[INSTRUCTIONS TO FOLLOW]: Report every line of the records that includes the word "samples".
[SOURCE RECORDS — start]
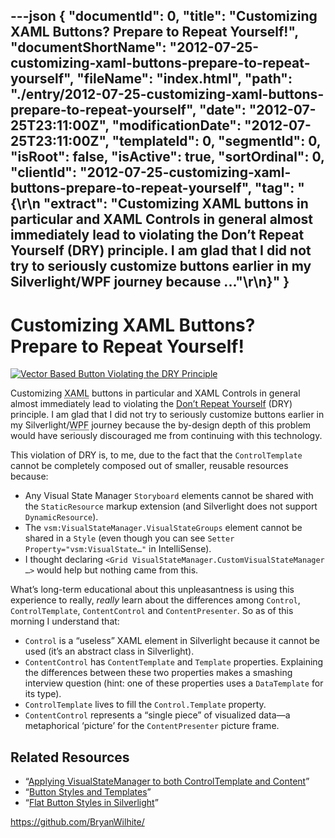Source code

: ---json
{
  "documentId": 0,
  "title": "Customizing XAML Buttons? Prepare to Repeat Yourself!",
  "documentShortName": "2012-07-25-customizing-xaml-buttons-prepare-to-repeat-yourself",
  "fileName": "index.html",
  "path": "./entry/2012-07-25-customizing-xaml-buttons-prepare-to-repeat-yourself",
  "date": "2012-07-25T23:11:00Z",
  "modificationDate": "2012-07-25T23:11:00Z",
  "templateId": 0,
  "segmentId": 0,
  "isRoot": false,
  "isActive": true,
  "sortOrdinal": 0,
  "clientId": "2012-07-25-customizing-xaml-buttons-prepare-to-repeat-yourself",
  "tag": "{\r\n  \"extract\": \"Customizing XAML buttons in particular and XAML Controls in general almost immediately lead to violating the Don’t Repeat Yourself (DRY) principle. I am glad that I did not try to seriously customize buttons earlier in my Silverlight/WPF journey because ...\"\r\n}"
}
---

# Customizing XAML Buttons? Prepare to Repeat Yourself!

[<img alt="Vector Based Button Violating the DRY Principle" src="http://farm9.staticflickr.com/8425/7645847590_b981cb2316.jpg">](http://www.flickr.com/photos/wilhite/7645847590/in/photostream "Vector Based Button Violating the DRY Principle")

Customizing <acronym title="Extensible Application Markup Language">XAML</acronym> buttons in particular and XAML Controls in general almost immediately lead to violating the [Don’t Repeat Yourself](http://en.wikipedia.org/wiki/Don't_repeat_yourself) (DRY) principle. I am glad that I did not try to seriously customize buttons earlier in my Silverlight/<acronym title="Windows Presentation Foundation">WPF</acronym> journey because the by-design depth of this problem would have seriously discouraged me from continuing with this technology.

This violation of DRY is, to me, due to the fact that the `ControlTemplate` cannot be completely composed out of smaller, reusable resources because:

* Any Visual State Manager `Storyboard` elements cannot be shared with the `StaticResource` markup extension (and Silverlight does not support `DynamicResource`).
* The `vsm:VisualStateManager.VisualStateGroups` element cannot be shared in a `Style` (even though you can see `Setter Property="vsm:VisualState…"` in IntelliSense).
* I thought declaring `<Grid VisualStateManager.CustomVisualStateManager …>` would help but nothing came from this.

What’s long-term educational about this unpleasantness is using this experience to really, *really* learn about the differences among `Control`, `ControlTemplate`, `ContentControl` and `ContentPresenter`. So as of this morning I understand that:

* `Control` is a “useless” XAML element in Silverlight because it cannot be used (it’s an abstract class in Silverlight).
* `ContentControl` has `ContentTemplate` and `Template` properties. Explaining the differences between these two properties makes a smashing interview question (hint: one of these properties uses a `DataTemplate` for its type).
* `ControlTemplate` lives to fill the `Control.Template` property.
* `ContentControl` represents a “single piece” of visualized data—a metaphorical ‘picture’ for the `ContentPresenter` picture frame.

## Related Resources

* “[Applying VisualStateManager to both ControlTemplate and Content](http://stackoverflow.com/questions/10408788/applying-visualstatemanager-to-both-controltemplate-and-content/11642968)”
* “[Button Styles and Templates](http://msdn.microsoft.com/en-us/library/cc278069(v=vs.95).aspx)”
* “[Flat Button Styles in Silverlight](http://www.c-sharpcorner.com/Blogs/6660/flat-button-styles-in-silverlight.aspx)”

<https://github.com/BryanWilhite/>

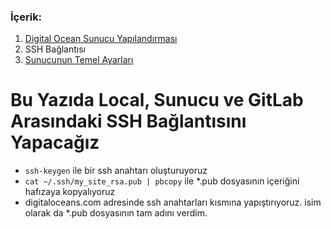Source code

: ### İçerik:
1. [Digital Ocean Sunucu Yapılandırması](https://gitlab.com/tutkun/reading/blob/master/digitaloceans/readme.md)
2. SSH Bağlantısı
3. [Sunucunun Temel Ayarları](https://gitlab.com/tutkun/reading/blob/master/digitaloceans/sunucu-temel-ayarlari.md)


# Bu Yazıda Local, Sunucu ve GitLab Arasındaki SSH Bağlantısını Yapacağız

* `ssh-keygen` ile bir ssh anahtarı oluşturuyoruz
* `cat ~/.ssh/my_site_rsa.pub | pbcopy` ile *.pub dosyasının içeriğini hafızaya kopyalıyoruz
* digitaloceans.com adresinde ssh anahtarları kısmına yapıştırıyoruz. isim olarak da *.pub dosyasının tam adını verdim.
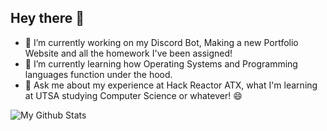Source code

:## Hey there 👋

- 🔭 I’m currently working on my Discord Bot, Making a new Portfolio Website and all the homework I've been assigned! 
- 🌱 I’m currently learning how Operating Systems and Programming languages function under the hood.
- 💬 Ask me about my experience at Hack Reactor ATX, what I'm learning at UTSA studying Computer Science or whatever! 😄

<img alt="My Github Stats" src="https://github-readme-stats.vercel.app/api?username=joshuapawlik&show_icons=true&hide_border=true&theme=tokyonight&count_private=true&hide=stars,contribs" />
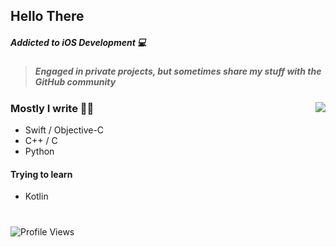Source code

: ## Hello There
##### Addicted to iOS Development 💻
>##### Engaged in private projects, but sometimes share my stuff with the GitHub community
<img align="right" src="https://github-readme-stats.vercel.app/api/top-langs/?username=MatoiDev&layout=compact&show_icons=false&count_private=true&theme=jolly&icon_color=5CBDD8&hide_title=true&hide_border=true">

### Mostly I write ✍🏻
- Swift / Objective-C
- C++ / C
- Python

#### Trying to learn
- Kotlin

#
<img align="top" src="https://count.getloli.com/get/@MatoiDev?theme=asoul" alt="Profile Views" />
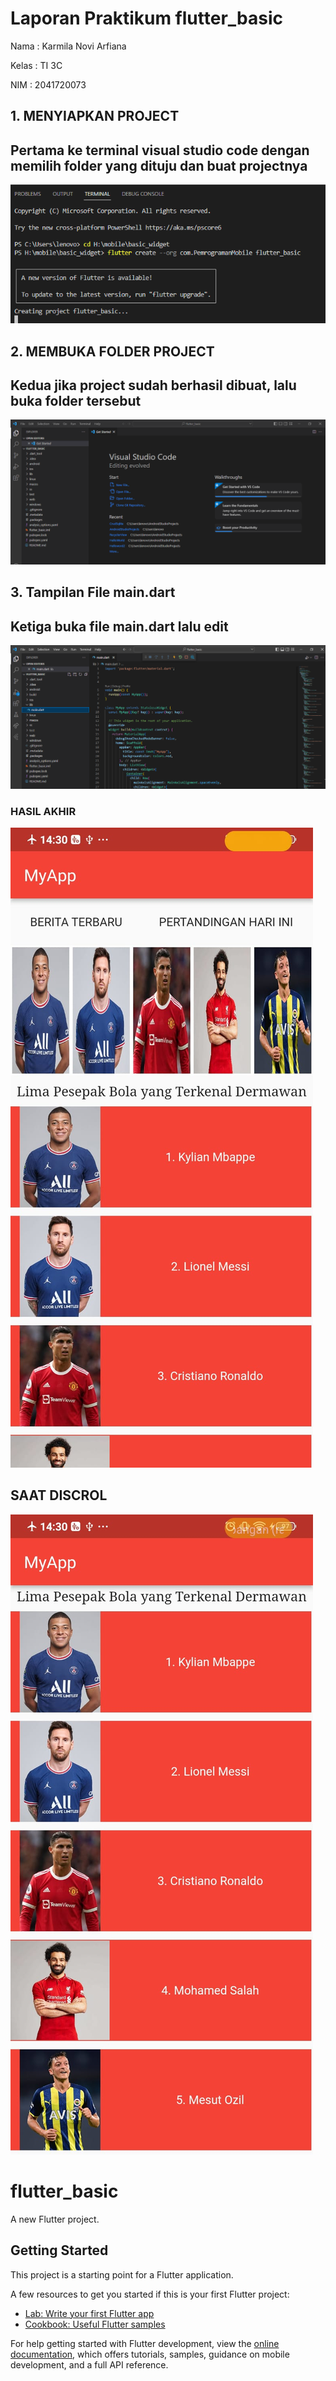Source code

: # Laporan Praktikum flutter_basic

Nama : Karmila Novi Arfiana

Kelas : TI 3C

NIM : 2041720073

## 1. MENYIAPKAN PROJECT
## Pertama ke terminal visual studio code dengan memilih folder yang dituju dan buat projectnya

![EMPTY ACTIVITY](ss/1.PNG)

## 2. MEMBUKA FOLDER PROJECT
## Kedua jika project sudah berhasil dibuat, lalu buka folder tersebut

![EMPTY ACTIVITY](ss/2.PNG)

## 3. Tampilan File main.dart
## Ketiga buka file main.dart lalu edit
 
![EMPTY ACTIVITY](ss/3.PNG)

### HASIL AKHIR

![EMPTY ACTIVITY](ss/4.jpg)

## SAAT DISCROL


![EMPTY ACTIVITY](ss/5.jpg)



# flutter_basic

A new Flutter project.

## Getting Started

This project is a starting point for a Flutter application.

A few resources to get you started if this is your first Flutter project:

- [Lab: Write your first Flutter app](https://docs.flutter.dev/get-started/codelab)
- [Cookbook: Useful Flutter samples](https://docs.flutter.dev/cookbook)

For help getting started with Flutter development, view the
[online documentation](https://docs.flutter.dev/), which offers tutorials,
samples, guidance on mobile development, and a full API reference.
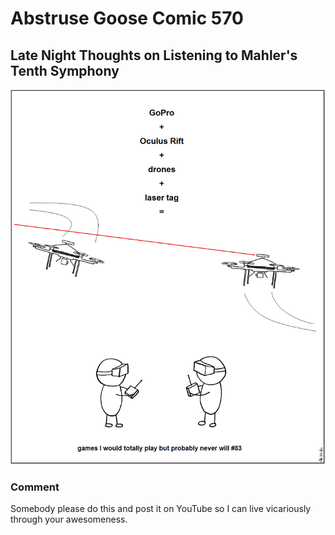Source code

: # Abstruse Goose Comic 570
## Late Night Thoughts on Listening to Mahler's Tenth Symphony

![image](comics/goriftdronetag.png)
### Comment
Somebody please do this and post it on YouTube so I can live vicariously through your awesomeness.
[SOURCE RECORDS — finish]
[SOLUTION]:
- [Cookbook: Useful Flutter samples](https://docs.flutter.dev/cookbook)
samples, guidance on mobile development, and a full API reference.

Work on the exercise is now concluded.